:: Activity ::
Wherever the string "appeared" appears in the records, return the line that holds it.

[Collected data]
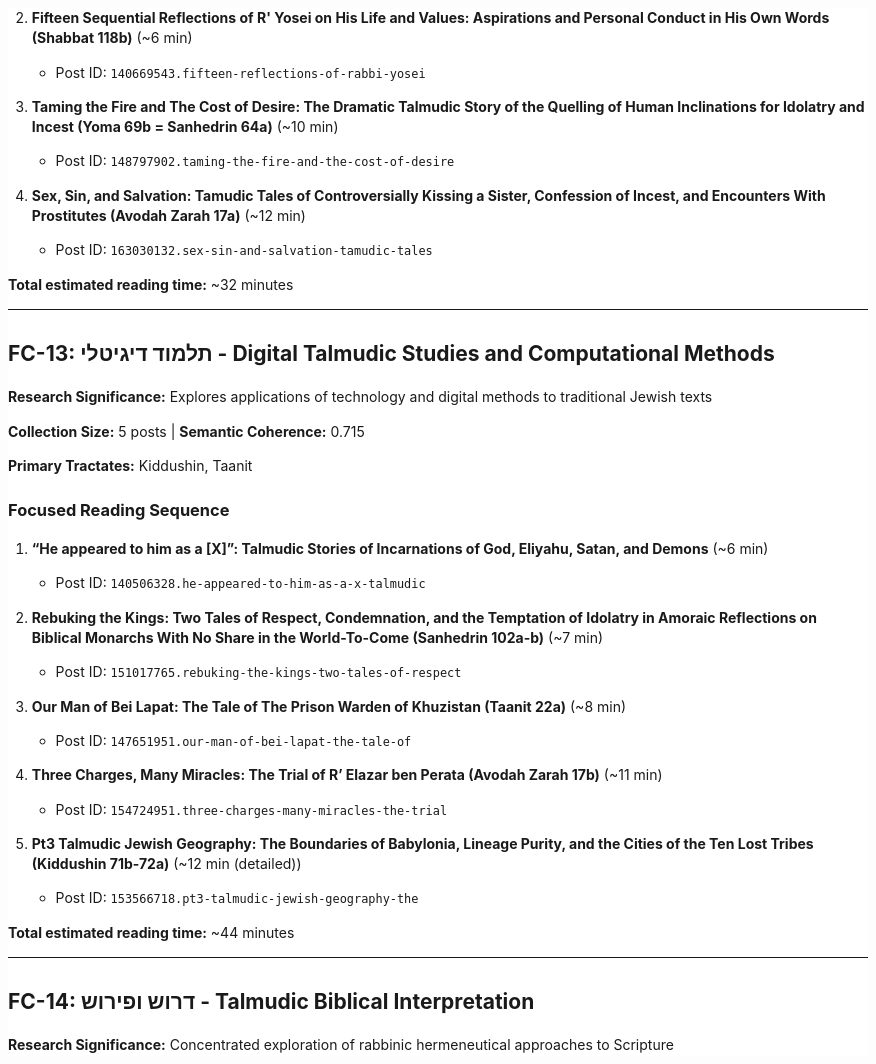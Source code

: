 2. **Fifteen Sequential Reflections of R' Yosei on His Life and Values: Aspirations and Personal Conduct in His Own Words (Shabbat 118b)** (~6 min)
   - Post ID: `140669543.fifteen-reflections-of-rabbi-yosei`

3. **Taming the Fire and The Cost of Desire: The Dramatic Talmudic Story of the Quelling of Human Inclinations for Idolatry and Incest (Yoma 69b = Sanhedrin 64a)** (~10 min)
   - Post ID: `148797902.taming-the-fire-and-the-cost-of-desire`

4. **Sex, Sin, and Salvation: Tamudic Tales of Controversially Kissing a Sister, Confession of Incest, and Encounters With Prostitutes (Avodah Zarah 17a)** (~12 min)
   - Post ID: `163030132.sex-sin-and-salvation-tamudic-tales`

**Total estimated reading time:** ~32 minutes


---

## FC-13: תלמוד דיגיטלי - Digital Talmudic Studies and Computational Methods

**Research Significance:** Explores applications of technology and digital methods to traditional Jewish texts

**Collection Size:** 5 posts | **Semantic Coherence:** 0.715

**Primary Tractates:** Kiddushin, Taanit

### Focused Reading Sequence

1. **“He appeared to him as a [X]”: Talmudic Stories of Incarnations of God, Eliyahu, Satan, and Demons** (~6 min)
   - Post ID: `140506328.he-appeared-to-him-as-a-x-talmudic`

2. **Rebuking the Kings: Two Tales of Respect, Condemnation, and the Temptation of Idolatry in Amoraic Reflections on Biblical Monarchs With No Share in the World-To-Come (Sanhedrin 102a-b)** (~7 min)
   - Post ID: `151017765.rebuking-the-kings-two-tales-of-respect`

3. **Our Man of Bei Lapat: The Tale of The Prison Warden of Khuzistan (Taanit 22a)** (~8 min)
   - Post ID: `147651951.our-man-of-bei-lapat-the-tale-of`

4. **Three Charges, Many Miracles: The Trial of R’ Elazar ben Perata (Avodah Zarah 17b)** (~11 min)
   - Post ID: `154724951.three-charges-many-miracles-the-trial`

5. **Pt3 Talmudic Jewish Geography: The Boundaries of Babylonia, Lineage Purity, and the Cities of the Ten Lost Tribes (Kiddushin 71b-72a)** (~12 min (detailed))
   - Post ID: `153566718.pt3-talmudic-jewish-geography-the`

**Total estimated reading time:** ~44 minutes


---

## FC-14: דרוש ופירוש - Talmudic Biblical Interpretation

**Research Significance:** Concentrated exploration of rabbinic hermeneutical approaches to Scripture

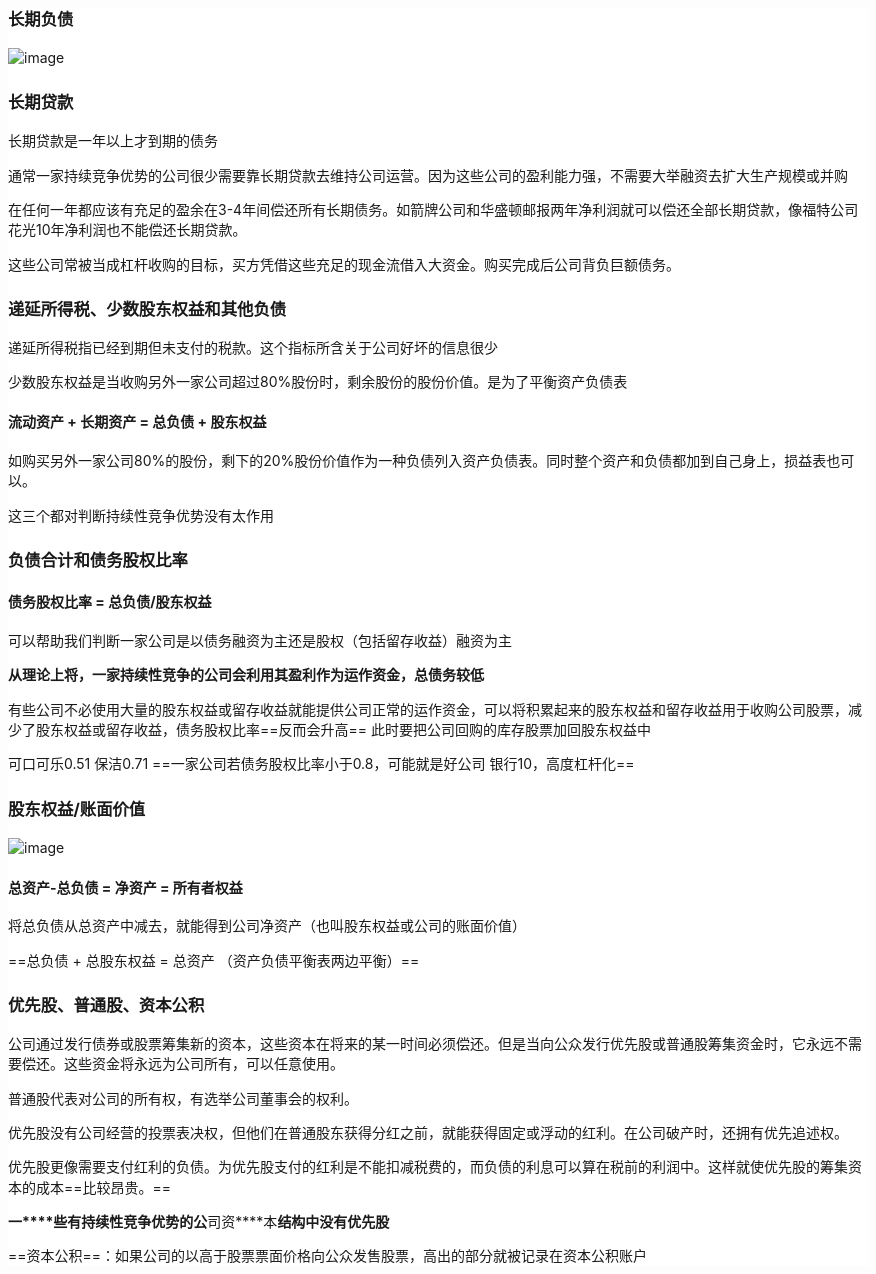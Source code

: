 ### 长期负债
![image](https://raw.githubusercontent.com/lqiqiqi/screen_snapshot_for_learning/master/%E9%95%BF%E6%9C%9F%E8%B4%9F%E8%B4%A3.png)
### 长期贷款
长期贷款是一年以上才到期的债务

通常一家持续竞争优势的公司很少需要靠长期贷款去维持公司运营。因为这些公司的盈利能力强，不需要大举融资去扩大生产规模或并购

在任何一年都应该有充足的盈余在3-4年间偿还所有长期债务。如箭牌公司和华盛顿邮报两年净利润就可以偿还全部长期贷款，像福特公司花光10年净利润也不能偿还长期贷款。

这些公司常被当成杠杆收购的目标，买方凭借这些充足的现金流借入大资金。购买完成后公司背负巨额债务。

### 递延所得税、少数股东权益和其他负债
递延所得税指已经到期但未支付的税款。这个指标所含关于公司好坏的信息很少

少数股东权益是当收购另外一家公司超过80%股份时，剩余股份的股份价值。是为了平衡资产负债表
#### 流动资产 + 长期资产 = 总负债 + 股东权益

如购买另外一家公司80%的股份，剩下的20%股份价值作为一种负债列入资产负债表。同时整个资产和负债都加到自己身上，损益表也可以。

这三个都对判断持续性竞争优势没有太作用

### 负债合计和债务股权比率
#### 债务股权比率 = 总负债/股东权益
可以帮助我们判断一家公司是以债务融资为主还是股权（包括留存收益）融资为主

**从理论上将，一家持续性竞争的公司会利用其盈利作为运作资金，总债务较低**

有些公司不必使用大量的股东权益或留存收益就能提供公司正常的运作资金，可以将积累起来的股东权益和留存收益用于收购公司股票，减少了股东权益或留存收益，债务股权比率==反而会升高==
此时要把公司回购的库存股票加回股东权益中

可口可乐0.51 保洁0.71 ==一家公司若债务股权比率小于0.8，可能就是好公司
银行10，高度杠杆化==

### 股东权益/账面价值
![image](https://raw.githubusercontent.com/lqiqiqi/screen_snapshot_for_learning/master/%E8%82%A1%E4%B8%9C%E6%9D%83%E7%9B%8A.png)
#### 总资产-总负债 = 净资产 = 所有者权益

将总负债从总资产中减去，就能得到公司净资产（也叫股东权益或公司的账面价值）

==总负债 + 总股东权益 = 总资产 （资产负债平衡表两边平衡）==

### 优先股、普通股、资本公积
公司通过发行债券或股票筹集新的资本，这些资本在将来的某一时间必须偿还。但是当向公众发行优先股或普通股筹集资金时，它永远不需要偿还。这些资金将永远为公司所有，可以任意使用。

普通股代表对公司的所有权，有选举公司董事会的权利。

优先股没有公司经营的投票表决权，但他们在普通股东获得分红之前，就能获得固定或浮动的红利。在公司破产时，还拥有优先追述权。

优先股更像需要支付红利的负债。为优先股支付的红利是不能扣减税费的，而负债的利息可以算在税前的利润中。这样就使优先股的筹集资本的成本==比较昂贵。==

**一****些有持续性竞争优势的公**司资****本**结构中没有优先股**

==资本公积==：如果公司的以高于股票票面价格向公众发售股票，高出的部分就被记录在资本公积账户

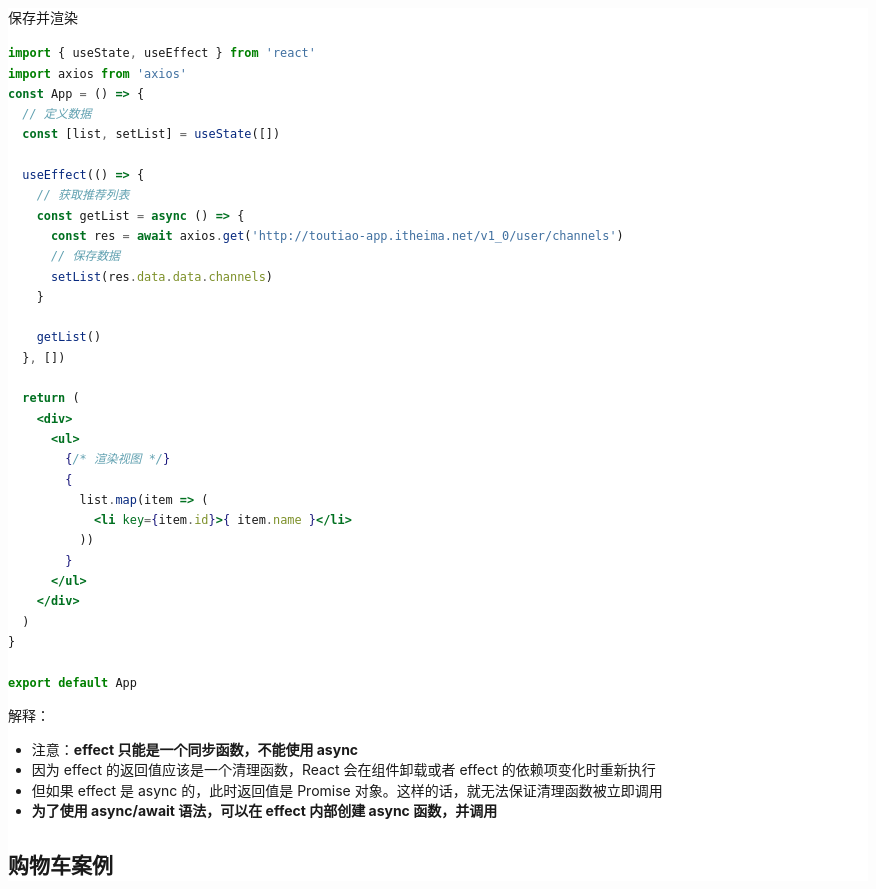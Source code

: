 保存并渲染

```jsx
import { useState, useEffect } from 'react'
import axios from 'axios'
const App = () => {
  // 定义数据
  const [list, setList] = useState([])

  useEffect(() => {
    // 获取推荐列表
    const getList = async () => {
      const res = await axios.get('http://toutiao-app.itheima.net/v1_0/user/channels')
      // 保存数据
      setList(res.data.data.channels)
    }

    getList()
  }, [])

  return (
    <div>
      <ul>
        {/* 渲染视图 */}
        {
          list.map(item => (
            <li key={item.id}>{ item.name }</li>
          ))
        }
      </ul>
    </div>
  )
}

export default App
```



解释：

- 注意：**effect 只能是一个同步函数，不能使用 async**
- 因为 effect 的返回值应该是一个清理函数，React 会在组件卸载或者 effect 的依赖项变化时重新执行 
- 但如果 effect 是 async 的，此时返回值是 Promise 对象。这样的话，就无法保证清理函数被立即调用
- **为了使用 async/await 语法，可以在 effect 内部创建 async 函数，并调用**



## 购物车案例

:: Solution below ::
1. **“He appeared to him as a [X]”: Talmudic Stories of Incarnations of God, Eliyahu, Satan, and Demons** (~6 min)
   - Post ID: `140506328.he-appeared-to-him-as-a-x-talmudic`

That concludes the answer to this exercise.